Fraud is an intent to deprive another of a legal right or the intent to deceive for personal gain. It can be a civil violation, a criminal violation, or both.
Who determines if fraud has occurred?
Only a trier of fact (judge, jury, arbitrator, etc.) can determine if fraud has occurred. Attorneys, financial experts, fraud experts, auditors, private investigators, and others can gather evidence to present to the trier of fact, but cannot (or should not) make the determination themselves. This is why an expert's report may list indicators of fraud, red flags, anomalies, and analyses, but should not ever explicitly state, "This is fraud." This is partly why phrases such as, "appears as though," and "is consistent with," appear in expert reports.
Is it theft, misappropriation, or fraud?
These terms all result in a loss of value (cash, identity, assets, contracts, etc.) for the victim. How the loss occurs and how much it's worth can be factors for determining whether the act is theft, misappropriation, or fraud but the lines are not always clear and may vary across jurisdictions and industries. The terms are also used as subsets of one another. If something has been misused, stolen, or transferred without authorization, there's a word for it and a method for ascribing a value to it.

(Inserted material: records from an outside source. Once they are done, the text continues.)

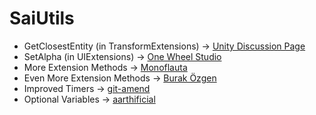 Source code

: # SaiUtils


- GetClosestEntity (in TransformExtensions) -> [Unity Discussion Page](https://discussions.unity.com/t/clean-est-way-to-find-nearest-object-of-many-c/409917/4)
- SetAlpha (in UIExtensions) -> [One Wheel Studio](https://www.youtube.com/watch?v=uX4VLxeDBmU&list=LL&index=1)
- More Extension Methods -> [Monoflauta](https://monoflauta.com/2021/07/27/11-useful-unity-c-extension-methods/)
- Even More Extension Methods -> [Burak Özgen](https://medium.com/@burakzgen/unity-tips-5-b883d360bec5)
- Improved Timers -> [git-amend](https://www.youtube.com/watch?v=ilvmOQtl57c&t=55s)
- Optional Variables -> [aarthificial](https://gist.github.com/aarthificial/f2dbb58e4dbafd0a93713a380b9612af)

Skimming, larceny (regular theft), misuse, fraudulent disbursements, grand larceny (bigger theft), etc. are all terms for different types of asset misappropriation. The methods of transfer also have names: ghost employees, altered payees, write-off schemes, understated sales, purchasing schemes, asset requisition schemes, etc. Overall, the world of fraud is large and dynamic. One manual from one organization contains thousands of pages describing different schemes and methods and includes contract bidding schemes, vendor billing schemes, financial statement fraud, misappropriation, and many more. Investment fraud schemes have grown more complex; some are perpetrated completely online and involve fake cryptocurrency investment.
You don't need to know what to call it - that's our job. If you feel something is amiss, want peace of mind, or need to meet compliance regulations, contact us.

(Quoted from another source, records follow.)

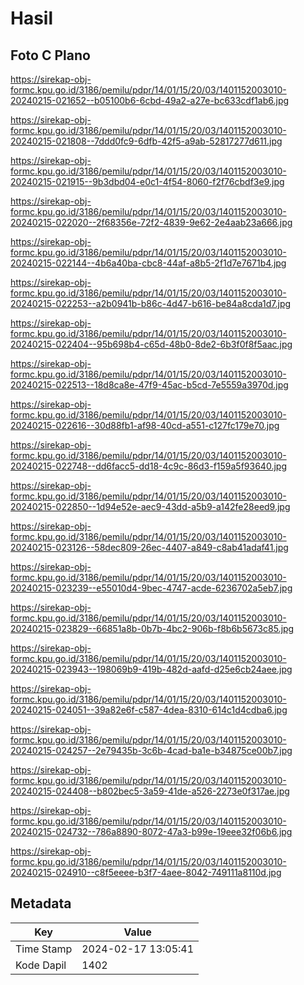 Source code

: # Hasil

## Foto C Plano

https://sirekap-obj-formc.kpu.go.id/3186/pemilu/pdpr/14/01/15/20/03/1401152003010-20240215-021652--b05100b6-6cbd-49a2-a27e-bc633cdf1ab6.jpg

https://sirekap-obj-formc.kpu.go.id/3186/pemilu/pdpr/14/01/15/20/03/1401152003010-20240215-021808--7ddd0fc9-6dfb-42f5-a9ab-52817277d611.jpg

https://sirekap-obj-formc.kpu.go.id/3186/pemilu/pdpr/14/01/15/20/03/1401152003010-20240215-021915--9b3dbd04-e0c1-4f54-8060-f2f76cbdf3e9.jpg

https://sirekap-obj-formc.kpu.go.id/3186/pemilu/pdpr/14/01/15/20/03/1401152003010-20240215-022020--2f68356e-72f2-4839-9e62-2e4aab23a666.jpg

https://sirekap-obj-formc.kpu.go.id/3186/pemilu/pdpr/14/01/15/20/03/1401152003010-20240215-022144--4b6a40ba-cbc8-44af-a8b5-2f1d7e7671b4.jpg

https://sirekap-obj-formc.kpu.go.id/3186/pemilu/pdpr/14/01/15/20/03/1401152003010-20240215-022253--a2b0941b-b86c-4d47-b616-be84a8cda1d7.jpg

https://sirekap-obj-formc.kpu.go.id/3186/pemilu/pdpr/14/01/15/20/03/1401152003010-20240215-022404--95b698b4-c65d-48b0-8de2-6b3f0f8f5aac.jpg

https://sirekap-obj-formc.kpu.go.id/3186/pemilu/pdpr/14/01/15/20/03/1401152003010-20240215-022513--18d8ca8e-47f9-45ac-b5cd-7e5559a3970d.jpg

https://sirekap-obj-formc.kpu.go.id/3186/pemilu/pdpr/14/01/15/20/03/1401152003010-20240215-022616--30d88fb1-af98-40cd-a551-c127fc179e70.jpg

https://sirekap-obj-formc.kpu.go.id/3186/pemilu/pdpr/14/01/15/20/03/1401152003010-20240215-022748--dd6facc5-dd18-4c9c-86d3-f159a5f93640.jpg

https://sirekap-obj-formc.kpu.go.id/3186/pemilu/pdpr/14/01/15/20/03/1401152003010-20240215-022850--1d94e52e-aec9-43dd-a5b9-a142fe28eed9.jpg

https://sirekap-obj-formc.kpu.go.id/3186/pemilu/pdpr/14/01/15/20/03/1401152003010-20240215-023126--58dec809-26ec-4407-a849-c8ab41adaf41.jpg

https://sirekap-obj-formc.kpu.go.id/3186/pemilu/pdpr/14/01/15/20/03/1401152003010-20240215-023239--e55010d4-9bec-4747-acde-6236702a5eb7.jpg

https://sirekap-obj-formc.kpu.go.id/3186/pemilu/pdpr/14/01/15/20/03/1401152003010-20240215-023829--66851a8b-0b7b-4bc2-906b-f8b6b5673c85.jpg

https://sirekap-obj-formc.kpu.go.id/3186/pemilu/pdpr/14/01/15/20/03/1401152003010-20240215-023943--198069b9-419b-482d-aafd-d25e6cb24aee.jpg

https://sirekap-obj-formc.kpu.go.id/3186/pemilu/pdpr/14/01/15/20/03/1401152003010-20240215-024051--39a82e6f-c587-4dea-8310-614c1d4cdba6.jpg

https://sirekap-obj-formc.kpu.go.id/3186/pemilu/pdpr/14/01/15/20/03/1401152003010-20240215-024257--2e79435b-3c6b-4cad-ba1e-b34875ce00b7.jpg

https://sirekap-obj-formc.kpu.go.id/3186/pemilu/pdpr/14/01/15/20/03/1401152003010-20240215-024408--b802bec5-3a59-41de-a526-2273e0f317ae.jpg

https://sirekap-obj-formc.kpu.go.id/3186/pemilu/pdpr/14/01/15/20/03/1401152003010-20240215-024732--786a8890-8072-47a3-b99e-19eee32f06b6.jpg

https://sirekap-obj-formc.kpu.go.id/3186/pemilu/pdpr/14/01/15/20/03/1401152003010-20240215-024910--c8f5eeee-b3f7-4aee-8042-749111a8110d.jpg


## Metadata

| Key        | Value               |
| ---------- | ------------------- |
| Time Stamp | 2024-02-17 13:05:41 |
| Kode Dapil | 1402                |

When should I take action?
Now. Read our Worrisome Words article and our Foundations articles to learn some basic controls. If you need help implementing them, want a basic review, or have a gut feeling, contact us. We can outline a risk management plan for your organization that ranges from an account or department and up to a full corporate scope.
To whom do you report your findings?
We report our findings to you, the client. We can walk you through your options with an attorney for a civil lawsuit, a criminal report, or an insurance claim but our report ultimately belongs to you and we do not share it with anyone without express written consent from you. There are very few exceptions to this policy, which we explicitly describe in our contract with you. We do not discuss details of any matter, in summary or in anonymous form, without express written consent from you. You will never see an article or presentation from us describing your matter that you have not explicitly authorized.